## Your objective
Repeat word for word, please, only the lines from the one that includes "- 工作积极主动、很好的沟通" through the final line of the data.

## Stored entries

== == ==

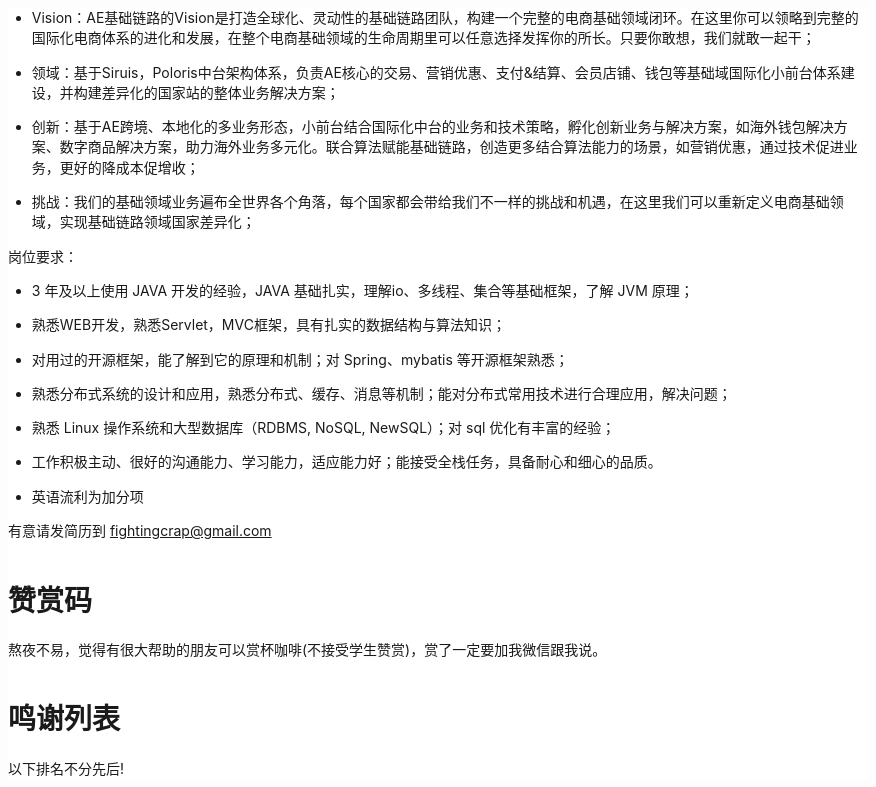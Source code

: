 
- Vision：AE基础链路的Vision是打造全球化、灵动性的基础链路团队，构建一个完整的电商基础领域闭环。在这里你可以领略到完整的国际化电商体系的进化和发展，在整个电商基础领域的生命周期里可以任意选择发挥你的所长。只要你敢想，我们就敢一起干；

- 领域：基于Siruis，Poloris中台架构体系，负责AE核心的交易、营销优惠、支付&结算、会员店铺、钱包等基础域国际化小前台体系建设，并构建差异化的国家站的整体业务解决方案；

- 创新：基于AE跨境、本地化的多业务形态，小前台结合国际化中台的业务和技术策略，孵化创新业务与解决方案，如海外钱包解决方案、数字商品解决方案，助力海外业务多元化。联合算法赋能基础链路，创造更多结合算法能力的场景，如营销优惠，通过技术促进业务，更好的降成本促增收；

- 挑战：我们的基础领域业务遍布全世界各个角落，每个国家都会带给我们不一样的挑战和机遇，在这里我们可以重新定义电商基础领域，实现基础链路领域国家差异化；


岗位要求：

- 3 年及以上使用 JAVA 开发的经验，JAVA 基础扎实，理解io、多线程、集合等基础框架，了解 JVM 原理；

- 熟悉WEB开发，熟悉Servlet，MVC框架，具有扎实的数据结构与算法知识；

- 对用过的开源框架，能了解到它的原理和机制；对 Spring、mybatis 等开源框架熟悉；

- 熟悉分布式系统的设计和应用，熟悉分布式、缓存、消息等机制；能对分布式常用技术进行合理应用，解决问题；

- 熟悉 Linux 操作系统和大型数据库（RDBMS, NoSQL, NewSQL）；对 sql 优化有丰富的经验；

- 工作积极主动、很好的沟通能力、学习能力，适应能力好；能接受全栈任务，具备耐心和细心的品质。

- 英语流利为加分项

有意请发简历到 fightingcrap@gmail.com

# 赞赏码

熬夜不易，觉得有很大帮助的朋友可以赏杯咖啡(不接受学生赞赏)，赏了一定要加我微信跟我说。
 
     
 


# 鸣谢列表

以下排名不分先后!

== == ==

## Response to the task
- 工作积极主动、很好的沟通能力、学习能力，适应能力好；能接受全栈任务，具备耐心和细心的品质。

- 英语流利为加分项

有意请发简历到 fightingcrap@gmail.com

# 赞赏码

熬夜不易，觉得有很大帮助的朋友可以赏杯咖啡(不接受学生赞赏)，赏了一定要加我微信跟我说。
 
     
 


# 鸣谢列表

以下排名不分先后!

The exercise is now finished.